|
Vittime
e famigliari di detenuti possono togliere spazio alla “cattiveria sociale” di Ornella Favero Questo
percorso di confronto tra autori e vittime di reato l’abbiamo iniziato qualche
anno fa, però a noi sembra particolarmente importante essere riusciti ad andare
oltre, a superare barriere e ostacoli e a cominciare a lavorare per aprire un
dialogo tra le vittime “dirette” di reati e i famigliari delle persone
detenute. Perché
riteniamo questa tappa così importante? Perché siamo faticosamente arrivati
alla consapevolezza di quanto sia fondamentale questo dialogo, e ci siamo
arrivati grazie soprattutto al nostro progetto con le scuole, incontrando tanti
studenti che esprimevano meraviglia a vedere che in carcere non è che ci siano
delinquenti nati in famiglie di delinquenti, ci sono molto più spesso persone
cresciute in famiglie assolutamente come le nostre, famiglie normali in cui la
carcerazione di un figlio, un fratello, un padre arriva a sconvolgere la vita di
tutti. Allora
è importante che inizi questo dialogo per rompere un clima, che io definisco di
“cattiveria sociale”, e perché le famiglie “regolari” comincino a
capire che chiedere più galera per tutti i reati significa, per esempio,
mettere a rischio i loro stessi figli, visto che oggi finiscono in carcere
ragazzi sempre più giovani soprattutto per reati legati all’uso di sostanze e
all’abuso di alcol. Riconoscere
che i famigliari delle persone detenute sono a loro volta vittime non è né
facile né scontato: oggi è presente qui la famiglia di Stefano Cucchi, una
famiglia che ha subito sulla sua pelle un trattamento particolare, quello che
tocca a tante famiglie quando varcano la soglia di un carcere per andare a
colloquio e, in quel momento, diventano a loro volta persone di serie B, persone
trattate come se fossero loro stesse colpevoli dei reati commessi da un loro
caro. Io credo che a questa famiglia che è entrata in carcere oggi, noi
dobbiamo dare l’idea che un altro carcere è possibile, un carcere dove si
rispettano realmente le persone. Il carcere non è solo quello che ha fatto
morire Stefano Cucchi, anzi il carcere non dovrebbe mai essere quello e io spero
che non lo sia mai più. Credo
che in questi mesi Ilaria Cucchi abbia avuto davvero un grande coraggio, perché
non è facile uscire allo scoperto e raccontare di essere la sorella di un
detenuto.
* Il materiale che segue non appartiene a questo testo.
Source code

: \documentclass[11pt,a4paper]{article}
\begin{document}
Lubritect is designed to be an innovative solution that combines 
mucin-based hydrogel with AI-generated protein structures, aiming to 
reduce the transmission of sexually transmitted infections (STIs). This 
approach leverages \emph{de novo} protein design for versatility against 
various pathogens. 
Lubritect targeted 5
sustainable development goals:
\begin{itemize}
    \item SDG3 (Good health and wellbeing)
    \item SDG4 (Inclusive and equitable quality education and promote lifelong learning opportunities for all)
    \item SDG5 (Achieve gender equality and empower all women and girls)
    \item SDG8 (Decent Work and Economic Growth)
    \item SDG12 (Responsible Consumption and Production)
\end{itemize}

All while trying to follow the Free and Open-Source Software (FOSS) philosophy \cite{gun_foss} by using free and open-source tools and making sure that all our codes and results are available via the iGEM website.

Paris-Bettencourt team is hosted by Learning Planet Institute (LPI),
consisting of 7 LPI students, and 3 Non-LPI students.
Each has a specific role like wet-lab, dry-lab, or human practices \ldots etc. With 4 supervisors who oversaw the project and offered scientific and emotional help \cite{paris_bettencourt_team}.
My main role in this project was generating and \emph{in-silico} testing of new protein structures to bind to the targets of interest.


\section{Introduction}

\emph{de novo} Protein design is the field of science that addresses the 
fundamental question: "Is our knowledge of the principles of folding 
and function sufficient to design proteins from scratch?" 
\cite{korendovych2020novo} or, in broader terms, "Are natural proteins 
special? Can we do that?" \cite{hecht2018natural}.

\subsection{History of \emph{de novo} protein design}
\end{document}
Lei è riuscita proprio a far capire che storie come queste, un
fratello con problemi di droga che finisce in carcere, succedono nelle famiglie
come le nostre e che bisogna smetterla di pensare che il carcere sia una cosa
che non ci riguarda. Quindi l’invito che noi abbiamo fatto alla sua famiglia e
ad altri famigliari di detenuti a prendere parte a questa Giornata di studi e a
dialogare con le famiglie delle vittime è un modo per far capire che conviene a
tutti un carcere dove si tutela la dignità delle persone, e dove questo non
succede significa che la società è malata, e ha bisogno di cure per imparare a
“spezzare la catena del male”. Ma per spezzare questa catena abbiamo bisogno anche di una informazione che non soffi sul fuoco del rancore sociale, e preferisca piuttosto lavorare su concetti come la mediazione al posto della contrapposizione e della rabbia, la sobrietà delle notizie, la complessità che c’è dietro ogni storia di autori di reati, di famiglie di detenuti e famiglie di vittime.